[[ DATA TO EXAMINE open ]]

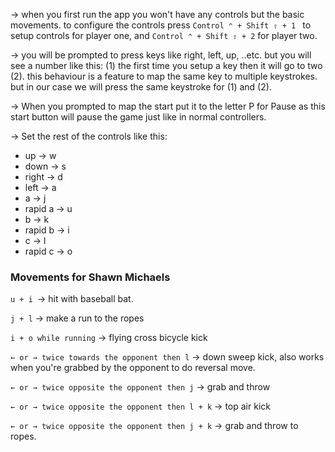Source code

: 
→ when you first run the app you won't have any controls but the basic movements. to configure the controls press `Control ⌃ + Shift ⇧ + 1 ` to setup controls for player one, and `Control ⌃ + Shift ⇧ + 2` for player two. 

→ you will be prompted to press keys like right, left, up, ..etc. but you will see a number like this: (1) the first time you setup a key then it will go to two (2). this behaviour is a feature to map the same key to multiple keystrokes. but in our case we will press the same keystroke for (1) and (2). 

→ When you prompted to map the start put it to the letter P for Pause as this start button will pause the game just like in normal controllers. 

→ Set the rest of the controls like this: 

- up → w
- down → s
- right → d
- left → a
- a → j
- rapid a → u
- b → k
- rapid b → i
- c → l 
- rapid c → o 

### Movements for Shawn Michaels

`u + i `→ hit with baseball bat. 

`j + l` → make a run to the ropes

`i + o while running` → flying cross bicycle kick

`← or → twice towards the opponent then l` → down sweep kick, also works when you're grabbed by the opponent to do reversal move.

`← or → twice opposite the opponent then j` → grab and throw

`← or → twice opposite the opponent then l + k`  → top air kick

`← or → twice opposite the opponent then j + k`  → grab and throw to ropes.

[[ DATA TO EXAMINE closed ]]

▸ INSTRUCTIONS FOR THE TASK: Print the data once more without any change, skipping each picture.

▸ RESULT OF THE TASK:
Source code

: 
→ when you first run the app you won't have any controls but the basic movements. to configure the controls press `Control ⌃ + Shift ⇧ + 1 ` to setup controls for player one, and `Control ⌃ + Shift ⇧ + 2` for player two. 

→ you will be prompted to press keys like right, left, up, ..etc. but you will see a number like this: (1) the first time you setup a key then it will go to two (2). this behaviour is a feature to map the same key to multiple keystrokes. but in our case we will press the same keystroke for (1) and (2). 

→ When you prompted to map the start put it to the letter P for Pause as this start button will pause the game just like in normal controllers. 

→ Set the rest of the controls like this: 

- up → w
- down → s
- right → d
- left → a
- a → j
- rapid a → u
- b → k
- rapid b → i
- c → l 
- rapid c → o 

### Movements for Shawn Michaels

`u + i `→ hit with baseball bat. 

`j + l` → make a run to the ropes

`i + o while running` → flying cross bicycle kick

`← or → twice towards the opponent then l` → down sweep kick, also works when you're grabbed by the opponent to do reversal move.

`← or → twice opposite the opponent then j` → grab and throw

`← or → twice opposite the opponent then l + k`  → top air kick

`← or → twice opposite the opponent then j + k`  → grab and throw to ropes.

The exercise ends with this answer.